Buku setebal itu diluncurkan bertepatan dengan 15 tahun Aliansi Kebangsaan, di hadapan tokoh-tokoh seperti Ketua Aliansi Kebangsaan Pontjo Sutowo, Menteri Pendidikan Dasar dan Menengah Abdul Mu’ti, Wakil Menteri Atip Latipulhayat, dan Wakil Pemred Harian Kompas Adi Prinantyo.

Menghidupkan Ingatan Besar Nusantara

Yudi menegaskan bahwa sejak era pra-Masehi sampai abad ke-16, Nusantara merupakan episentrum kecakapan maritim global. Ketika bangsa lain ragu melintasi samudra, pelaut Nusantara telah menyeberangi lautan luas dengan kapal dan teknologi penangkapan ikan yang belum dikenal dunia.

Di bidang arsitektur, Borobudur berdiri sebagai bukti presisi teknik dan kalkulasi rumit yang bahkan hari ini dianggap mustahil tanpa teknologi komputasi. “Itu dibuat oleh tangan dan pikiran Nusantara,” kata Yudi. “Tapi kolonialisme sengaja meretakkan kepercayaan kita pada diri sendiri.”

Menurutnya, kolonialisme tak hanya menghisap sumber daya, tapi mengebiri daya cipta bangsa lewat pemaksaan sistem produksi, pendidikan, dan budaya. “Pengetahuan rakyat diputus.
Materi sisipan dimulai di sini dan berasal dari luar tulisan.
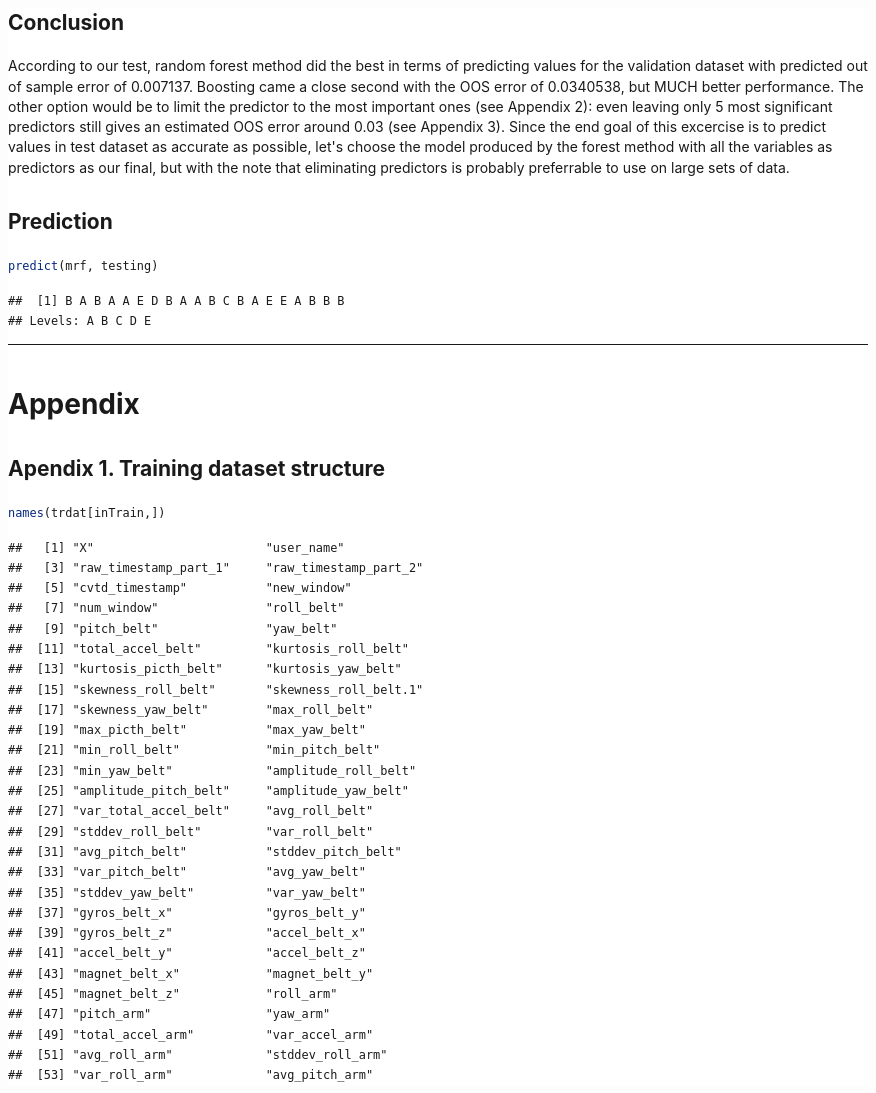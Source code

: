 </table>

## Conclusion

According to our test, random forest method did the best in terms of predicting values for the validation dataset with predicted out of sample error of 0.007137. Boosting came a close second with the OOS error of 0.0340538, but MUCH better performance. The other option would be to limit the predictor to the most important ones (see Appendix 2): even leaving only 5 most significant predictors still gives an estimated OOS error around 0.03 (see Appendix 3).
Since the end goal of this excercise is to predict values in test dataset as accurate as possible, let's choose the model produced by the forest method with all the variables as predictors as our final, but with the note that eliminating predictors is probably preferrable to use on large sets of data.

## Prediction


```r
predict(mrf, testing)
```

```
##  [1] B A B A A E D B A A B C B A E E A B B B
## Levels: A B C D E
```

******

# Appendix

## Apendix 1. Training dataset structure


```r
names(trdat[inTrain,])
```

```
##   [1] "X"                        "user_name"               
##   [3] "raw_timestamp_part_1"     "raw_timestamp_part_2"    
##   [5] "cvtd_timestamp"           "new_window"              
##   [7] "num_window"               "roll_belt"               
##   [9] "pitch_belt"               "yaw_belt"                
##  [11] "total_accel_belt"         "kurtosis_roll_belt"      
##  [13] "kurtosis_picth_belt"      "kurtosis_yaw_belt"       
##  [15] "skewness_roll_belt"       "skewness_roll_belt.1"    
##  [17] "skewness_yaw_belt"        "max_roll_belt"           
##  [19] "max_picth_belt"           "max_yaw_belt"            
##  [21] "min_roll_belt"            "min_pitch_belt"          
##  [23] "min_yaw_belt"             "amplitude_roll_belt"     
##  [25] "amplitude_pitch_belt"     "amplitude_yaw_belt"      
##  [27] "var_total_accel_belt"     "avg_roll_belt"           
##  [29] "stddev_roll_belt"         "var_roll_belt"           
##  [31] "avg_pitch_belt"           "stddev_pitch_belt"       
##  [33] "var_pitch_belt"           "avg_yaw_belt"            
##  [35] "stddev_yaw_belt"          "var_yaw_belt"            
##  [37] "gyros_belt_x"             "gyros_belt_y"            
##  [39] "gyros_belt_z"             "accel_belt_x"            
##  [41] "accel_belt_y"             "accel_belt_z"            
##  [43] "magnet_belt_x"            "magnet_belt_y"           
##  [45] "magnet_belt_z"            "roll_arm"                
##  [47] "pitch_arm"                "yaw_arm"                 
##  [49] "total_accel_arm"          "var_accel_arm"           
##  [51] "avg_roll_arm"             "stddev_roll_arm"         
##  [53] "var_roll_arm"             "avg_pitch_arm"           
```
Kita tercerabut dari akar-akar sosial,” ujarnya.

Buku ini melanjutkan trilogi kebangsaan Yudi—dari Negara Paripurna hingga Wawasan Pancasila. Namun kini fokusnya melebar: bukan hanya apa arti Pancasila bagi Indonesia, tetapi apa arti Indonesia bagi dunia. “Yang belum saya tulis adalah kontribusi Pancasila untuk dunia,” kata Yudi.
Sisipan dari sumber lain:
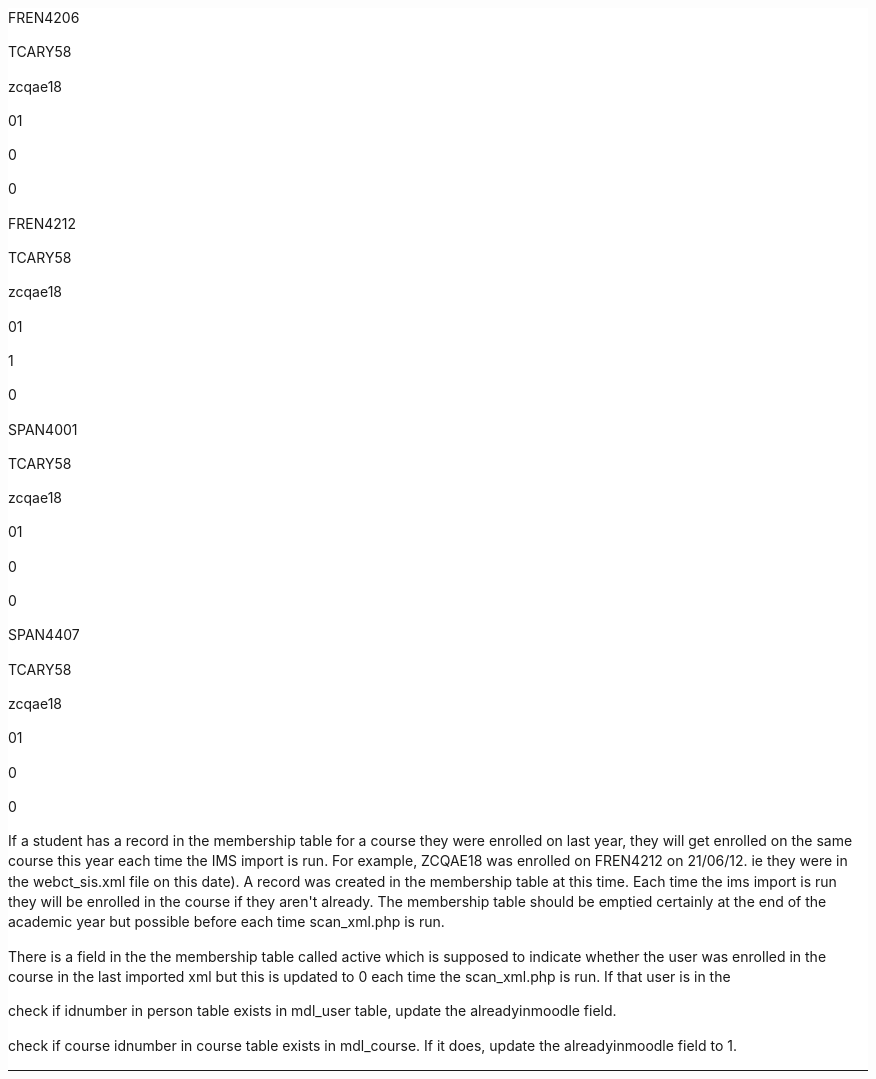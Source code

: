 </tr>
<tr class="even">
<td><p>FREN4206</p></td>
<td><p>TCARY58</p></td>
<td><p>zcqae18</p></td>
<td><p>01</p></td>
<td><p>0</p></td>
<td><p>0</p></td>
</tr>
<tr class="odd">
<td><p>FREN4212</p></td>
<td><p>TCARY58</p></td>
<td><p>zcqae18</p></td>
<td><p>01</p></td>
<td><p>1</p></td>
<td><p>0</p></td>
</tr>
<tr class="even">
<td><p>SPAN4001</p></td>
<td><p>TCARY58</p></td>
<td><p>zcqae18</p></td>
<td><p>01</p></td>
<td><p>0</p></td>
<td><p>0</p></td>
</tr>
<tr class="odd">
<td><p>SPAN4407</p></td>
<td><p>TCARY58</p></td>
<td><p>zcqae18</p></td>
<td><p>01</p></td>
<td><p>0</p></td>
<td><p>0</p></td>
</tr>
</tbody>
</table>

If a student has a record in the membership table for a course they were enrolled on last year, they will get enrolled on the same course this year each time the IMS import is run. For example, ZCQAE18 was enrolled on FREN4212 on 21/06/12. ie they were in the webct\_sis.xml file on this date). A record was created in the membership table at this time. Each time the ims import is run they will be enrolled in the course if they aren't already. The membership table should be emptied certainly at the end of the academic year but possible before each time scan\_xml.php is run.

There is a field in the the membership table called active which is supposed to indicate whether the user was enrolled in the course in the last imported xml but this is updated to 0 each time the scan\_xml.php is run. If that user is in the

check if idnumber in person table exists in mdl\_user table, update the alreadyinmoodle field.

check if course idnumber in course table exists in mdl\_course. If it does, update the alreadyinmoodle field to 1.

------------------------------------------------------------------------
Ia mengingatkan, Konferensi Asia-Afrika 1955 adalah bukti Pancasila menjadi inspirasi gerakan anti-kolonial global. Kini, menurut Yudi, Pancasila relevan untuk melawan neokolonialisme baru dalam wacana globalisasi dan menjembatani tradisi-modernitas di tengah krisis kemanusiaan global.

Harapan dari Para Tokoh

Menteri Abdul Mu’ti mengakui, dunia sering mengenal Indonesia sebagai lokasi bencana dan tragedi. “Padahal kita punya nilai yang besar,” ujarnya. “Diplomat-diplomat asing justru meminta kita menjaga Pancasila.”

Pontjo Sutowo berharap buku ini “mengembalikan keyakinan bangsa pada signifikansi peradaban Nusantara.”

Sementara Adi Prinantyo dari Kompas menyebut karya Yudi menegaskan setidaknya 22 simbol Indonesia sebagai penentu arah peradaban dunia. “Ini penanda bahwa kita bukan bangsa pinggiran, tapi nadi peradaban,” ujarnya.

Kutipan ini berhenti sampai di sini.